FACULTY INTERVIEW: SARAH HEMMING

BADA Faculty member Sarah Hemming, in conversation with Christopher Cook about her work as a theatre critic. 

Sarah Hemming practices what she preaches. She teaches Dramatic Criticism on the London Theatre Program and in the rest of her life she reviews theatre for the Financial Times, writes features for the paper and works as a broadcaster.

“I really love my job. … I love the theatre and I think it’s a wonderful art form because it’s live, it’s communal”, she says. ”I’m rarely happier than when I’m sitting in an auditorium, being told a story by hugely skilled people.
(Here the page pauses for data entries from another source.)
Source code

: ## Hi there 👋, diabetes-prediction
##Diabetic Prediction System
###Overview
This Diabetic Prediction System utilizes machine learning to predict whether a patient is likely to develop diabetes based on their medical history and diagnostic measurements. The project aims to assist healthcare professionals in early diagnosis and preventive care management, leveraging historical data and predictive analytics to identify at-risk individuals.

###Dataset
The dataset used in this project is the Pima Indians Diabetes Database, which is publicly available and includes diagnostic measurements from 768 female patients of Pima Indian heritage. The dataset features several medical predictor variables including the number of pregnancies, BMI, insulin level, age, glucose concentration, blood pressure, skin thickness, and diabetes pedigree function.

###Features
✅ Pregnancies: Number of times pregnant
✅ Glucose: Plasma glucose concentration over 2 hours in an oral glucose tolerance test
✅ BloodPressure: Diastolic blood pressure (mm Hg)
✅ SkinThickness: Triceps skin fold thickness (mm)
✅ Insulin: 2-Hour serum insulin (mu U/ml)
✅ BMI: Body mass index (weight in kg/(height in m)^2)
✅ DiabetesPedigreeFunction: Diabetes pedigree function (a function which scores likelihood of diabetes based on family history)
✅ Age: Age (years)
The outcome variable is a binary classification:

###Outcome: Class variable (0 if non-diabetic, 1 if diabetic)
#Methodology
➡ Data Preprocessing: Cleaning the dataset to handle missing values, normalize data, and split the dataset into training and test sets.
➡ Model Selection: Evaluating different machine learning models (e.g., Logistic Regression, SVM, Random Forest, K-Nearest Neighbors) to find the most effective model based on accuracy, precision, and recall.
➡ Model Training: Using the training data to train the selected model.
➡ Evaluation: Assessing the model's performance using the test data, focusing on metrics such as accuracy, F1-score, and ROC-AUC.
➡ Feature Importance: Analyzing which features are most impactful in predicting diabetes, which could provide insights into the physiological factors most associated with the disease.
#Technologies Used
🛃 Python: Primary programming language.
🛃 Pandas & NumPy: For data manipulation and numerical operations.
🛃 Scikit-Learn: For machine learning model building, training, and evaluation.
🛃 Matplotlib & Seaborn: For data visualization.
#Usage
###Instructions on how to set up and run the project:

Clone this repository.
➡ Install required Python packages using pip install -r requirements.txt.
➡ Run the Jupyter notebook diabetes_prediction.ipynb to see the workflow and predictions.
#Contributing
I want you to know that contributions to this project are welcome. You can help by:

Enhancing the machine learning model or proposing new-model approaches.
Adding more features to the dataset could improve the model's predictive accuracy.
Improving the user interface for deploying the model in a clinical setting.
I think it can make you weep, it can make you laugh, it can make you think. It’s been my education for years …I’ve learned so much about all sorts of things -like nuclear physics, but also about the human heart”

Each week Sarah and her fellow reviewer on the Financial Times divide the shows that are opening between them under the watchful eye of the newspaper’s arts editor. “On average I see three productions probably, sometimes a lot more. Next week for instance I think I’m seeing five, this week only two; it depends on what’s opening. But on average, about between ten and twelve shows a month. I also try to catch up with the ones I haven’t reviewed, the big ones, so for instance I’m not reviewing the new Macbeth at the National Theatre, but I will go and see it, because it’s a very important production.”

Sarah’s ‘day’ often begins with her writing a review. “So ideally I’m sitting at my desk before 9. I think it takes me three hours to write a review … so, if I can get there by 8.30 and file it by 11.30 that’s probably the best situation. I have a deadline of about 11, which I’m afraid… I try to push as far as I can. But they are very generous at the Financial Times they give me a little leeway before they start to nag me!”

“Then I often have an awful lot of other work to do as in organising tickets, writing listings, preparing features…so I probably start to prepare for going to the theatre … in the afternoon. I might look at the play, look up the director the playwright, the theatre, what’s been going on there … But I don’t always actually sit down and read the play from cover to cover, because I think it’s really important to go into a theatre like an open book, with an open mind as to what’s going to be in front of you.”

“Most press nights start at 7 o’clock and I try to get there by 6.30. It’s an absolute nightmare turning up at 2 minutes to; I’ve made the mistake in my past of cutting it a bit fine, and its horrific. You can feel the years dropping off your life with stress as you sit on the train stuck in the snow watching the minutes tick by!  And I have run on occasions, when transport has worked against me and arrived totally out of breath!”

On press nights the critics sit all around the stalls and usually at the end of a row. In the past they had to make a quick escape from the theatre in order to file their review within 90 minutes for the morning edition of the paper. Not many critics have to write overnight reviews nowadays. But there are still protocols to be observed. “We have an unwritten rule that you don’t talk about the show we’re watching in an effort not to prejudice one another. It only ever breaks down if a show is absolutely magnificent, and you can … see people weeping around you. So we discuss other shows perhaps, general theatre gossip and if nothing else the football or the cricket, or the weather.” Very English!

Most London critics bring a notebook to the theatre, Sarah Hemming does. “I do consult it”, she says, “but one purpose of taking notes is to help fix details of a production in my memory.I tend to write down things that I want to remember … the things  people say, lines that come out of the production. Recently I saw a wonderful staging of King Lear, and I’d never noticed before just how much the word ‘Nothing’ is repeated throughout that play, just how much those words ‘nil’ ‘nothing’, ‘never’ are repeated, and this production really brought that out …. That’s the sort of thing I write down.”

“Some reviews are much harder to write than others, they just take a lot longer. The hardest ones to write are if you’re not sure why you feel what you feel. … I have a sense of responsibility about reviewing: people have worked on a show, artists have worked on it, actors are performing it, and people may spend a lot of money to go see it. You have to back up what you say, you have to really think about it. So the hardest ones, I think, are the ones where you’re not quite sure what you think …Those are the ones that take the time. For all of that I think I’m hugely privileged to be able to do this job.”

Sarah Hemming is currently working on a book about the National Theatre.